Content starts

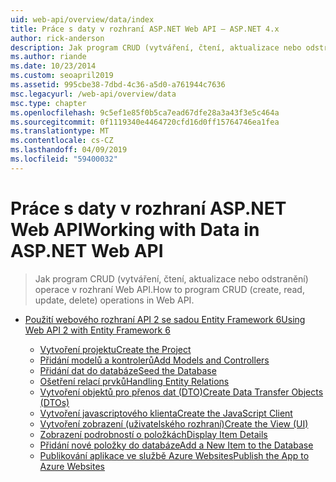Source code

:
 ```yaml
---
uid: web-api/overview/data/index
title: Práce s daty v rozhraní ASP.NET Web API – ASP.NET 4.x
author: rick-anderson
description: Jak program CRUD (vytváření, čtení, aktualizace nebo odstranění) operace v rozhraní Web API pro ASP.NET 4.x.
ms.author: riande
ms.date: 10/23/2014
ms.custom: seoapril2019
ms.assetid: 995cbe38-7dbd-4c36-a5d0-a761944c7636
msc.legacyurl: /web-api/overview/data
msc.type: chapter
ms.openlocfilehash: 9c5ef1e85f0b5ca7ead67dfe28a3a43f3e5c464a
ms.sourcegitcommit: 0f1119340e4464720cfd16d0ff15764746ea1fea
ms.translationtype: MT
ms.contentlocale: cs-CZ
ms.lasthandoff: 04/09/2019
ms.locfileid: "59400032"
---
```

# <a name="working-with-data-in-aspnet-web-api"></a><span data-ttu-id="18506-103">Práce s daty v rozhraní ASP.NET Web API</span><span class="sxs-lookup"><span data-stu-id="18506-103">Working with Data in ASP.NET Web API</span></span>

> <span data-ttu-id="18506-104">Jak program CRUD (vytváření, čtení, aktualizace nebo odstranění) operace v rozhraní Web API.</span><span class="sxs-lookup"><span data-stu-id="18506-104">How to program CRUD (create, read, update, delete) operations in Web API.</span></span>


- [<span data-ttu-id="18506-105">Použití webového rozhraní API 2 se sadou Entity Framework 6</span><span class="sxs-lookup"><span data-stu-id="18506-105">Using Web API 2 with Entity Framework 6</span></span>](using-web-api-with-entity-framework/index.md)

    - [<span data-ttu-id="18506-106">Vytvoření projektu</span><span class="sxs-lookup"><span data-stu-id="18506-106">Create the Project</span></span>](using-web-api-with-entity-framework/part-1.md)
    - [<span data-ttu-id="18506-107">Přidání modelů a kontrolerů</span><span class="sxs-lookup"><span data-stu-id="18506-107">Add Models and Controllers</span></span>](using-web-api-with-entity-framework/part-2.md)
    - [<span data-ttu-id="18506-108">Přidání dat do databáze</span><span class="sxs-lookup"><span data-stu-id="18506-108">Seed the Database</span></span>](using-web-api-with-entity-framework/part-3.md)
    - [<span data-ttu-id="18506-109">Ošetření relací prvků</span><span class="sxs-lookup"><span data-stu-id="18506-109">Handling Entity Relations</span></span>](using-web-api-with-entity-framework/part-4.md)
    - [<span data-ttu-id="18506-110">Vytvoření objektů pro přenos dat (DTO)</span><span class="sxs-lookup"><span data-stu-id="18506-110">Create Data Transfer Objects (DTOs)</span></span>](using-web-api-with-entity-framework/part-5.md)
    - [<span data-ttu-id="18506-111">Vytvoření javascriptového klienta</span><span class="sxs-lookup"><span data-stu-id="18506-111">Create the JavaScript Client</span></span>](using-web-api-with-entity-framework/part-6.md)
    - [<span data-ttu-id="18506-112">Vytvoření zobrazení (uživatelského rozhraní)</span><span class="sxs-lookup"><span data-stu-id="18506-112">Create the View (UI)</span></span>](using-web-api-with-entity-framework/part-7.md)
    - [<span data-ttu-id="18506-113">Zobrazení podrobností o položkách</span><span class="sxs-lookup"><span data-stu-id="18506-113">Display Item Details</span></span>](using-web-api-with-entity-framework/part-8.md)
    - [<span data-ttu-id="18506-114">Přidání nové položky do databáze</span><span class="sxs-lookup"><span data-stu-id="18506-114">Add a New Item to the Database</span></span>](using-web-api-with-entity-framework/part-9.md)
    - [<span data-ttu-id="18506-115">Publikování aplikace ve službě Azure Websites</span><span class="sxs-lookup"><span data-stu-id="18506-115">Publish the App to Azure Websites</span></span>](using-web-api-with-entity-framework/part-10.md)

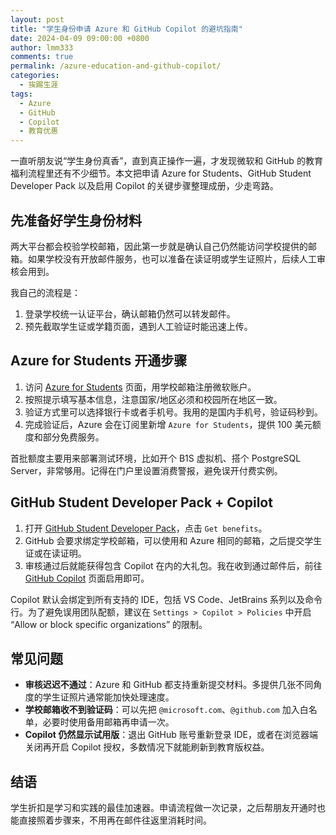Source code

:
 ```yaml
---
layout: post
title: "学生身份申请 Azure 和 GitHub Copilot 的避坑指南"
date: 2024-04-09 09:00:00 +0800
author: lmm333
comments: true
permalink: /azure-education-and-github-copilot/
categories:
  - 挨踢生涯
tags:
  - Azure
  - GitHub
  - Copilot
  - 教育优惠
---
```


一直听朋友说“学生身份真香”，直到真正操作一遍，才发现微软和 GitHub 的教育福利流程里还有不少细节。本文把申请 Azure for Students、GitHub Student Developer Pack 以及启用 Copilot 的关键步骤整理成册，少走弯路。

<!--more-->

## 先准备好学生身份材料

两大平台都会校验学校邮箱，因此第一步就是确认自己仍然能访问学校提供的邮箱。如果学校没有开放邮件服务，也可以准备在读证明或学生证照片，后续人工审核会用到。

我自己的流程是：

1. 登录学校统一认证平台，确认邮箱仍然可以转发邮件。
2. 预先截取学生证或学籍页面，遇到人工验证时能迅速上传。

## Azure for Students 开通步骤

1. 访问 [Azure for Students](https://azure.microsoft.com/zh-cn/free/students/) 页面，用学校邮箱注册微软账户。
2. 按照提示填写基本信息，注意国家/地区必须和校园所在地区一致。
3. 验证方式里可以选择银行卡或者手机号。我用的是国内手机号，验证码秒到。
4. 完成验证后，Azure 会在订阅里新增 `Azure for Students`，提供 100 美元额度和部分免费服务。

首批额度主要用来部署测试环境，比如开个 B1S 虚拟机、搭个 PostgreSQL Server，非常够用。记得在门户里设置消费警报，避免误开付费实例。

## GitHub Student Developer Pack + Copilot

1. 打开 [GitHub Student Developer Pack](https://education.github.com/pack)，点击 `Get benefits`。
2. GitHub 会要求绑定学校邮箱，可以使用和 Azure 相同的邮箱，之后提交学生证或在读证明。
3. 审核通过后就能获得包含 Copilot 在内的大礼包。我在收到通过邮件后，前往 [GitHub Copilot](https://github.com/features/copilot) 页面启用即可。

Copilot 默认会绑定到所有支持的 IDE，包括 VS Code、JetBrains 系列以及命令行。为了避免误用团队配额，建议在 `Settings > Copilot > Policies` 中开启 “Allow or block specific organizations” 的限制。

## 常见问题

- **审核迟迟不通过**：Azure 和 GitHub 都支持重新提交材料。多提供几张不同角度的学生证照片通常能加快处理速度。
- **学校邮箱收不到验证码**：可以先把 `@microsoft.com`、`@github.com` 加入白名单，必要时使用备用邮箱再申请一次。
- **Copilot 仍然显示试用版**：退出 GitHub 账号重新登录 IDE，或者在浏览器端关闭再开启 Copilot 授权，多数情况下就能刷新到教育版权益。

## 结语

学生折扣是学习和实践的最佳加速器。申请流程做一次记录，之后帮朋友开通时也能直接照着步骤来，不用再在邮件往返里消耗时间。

Content ends

# TASK GOAL
Nothing but the lines from the one with "## 先准备好学生身份材料" to the last line of the data should appear in the answer, each exactly as it stands.

# EXPECTED ANSWER
## 先准备好学生身份材料

两大平台都会校验学校邮箱，因此第一步就是确认自己仍然能访问学校提供的邮箱。如果学校没有开放邮件服务，也可以准备在读证明或学生证照片，后续人工审核会用到。

我自己的流程是：

1. 登录学校统一认证平台，确认邮箱仍然可以转发邮件。
2. 预先截取学生证或学籍页面，遇到人工验证时能迅速上传。

## Azure for Students 开通步骤

1. 访问 [Azure for Students](https://azure.microsoft.com/zh-cn/free/students/) 页面，用学校邮箱注册微软账户。
2. 按照提示填写基本信息，注意国家/地区必须和校园所在地区一致。
3. 验证方式里可以选择银行卡或者手机号。我用的是国内手机号，验证码秒到。
4. 完成验证后，Azure 会在订阅里新增 `Azure for Students`，提供 100 美元额度和部分免费服务。

首批额度主要用来部署测试环境，比如开个 B1S 虚拟机、搭个 PostgreSQL Server，非常够用。记得在门户里设置消费警报，避免误开付费实例。

## GitHub Student Developer Pack + Copilot

1. 打开 [GitHub Student Developer Pack](https://education.github.com/pack)，点击 `Get benefits`。
2. GitHub 会要求绑定学校邮箱，可以使用和 Azure 相同的邮箱，之后提交学生证或在读证明。
3. 审核通过后就能获得包含 Copilot 在内的大礼包。我在收到通过邮件后，前往 [GitHub Copilot](https://github.com/features/copilot) 页面启用即可。

Copilot 默认会绑定到所有支持的 IDE，包括 VS Code、JetBrains 系列以及命令行。为了避免误用团队配额，建议在 `Settings > Copilot > Policies` 中开启 “Allow or block specific organizations” 的限制。

## 常见问题

- **审核迟迟不通过**：Azure 和 GitHub 都支持重新提交材料。多提供几张不同角度的学生证照片通常能加快处理速度。
- **学校邮箱收不到验证码**：可以先把 `@microsoft.com`、`@github.com` 加入白名单，必要时使用备用邮箱再申请一次。
- **Copilot 仍然显示试用版**：退出 GitHub 账号重新登录 IDE，或者在浏览器端关闭再开启 Copilot 授权，多数情况下就能刷新到教育版权益。

## 结语

学生折扣是学习和实践的最佳加速器。申请流程做一次记录，之后帮朋友开通时也能直接照着步骤来，不用再在邮件往返里消耗时间。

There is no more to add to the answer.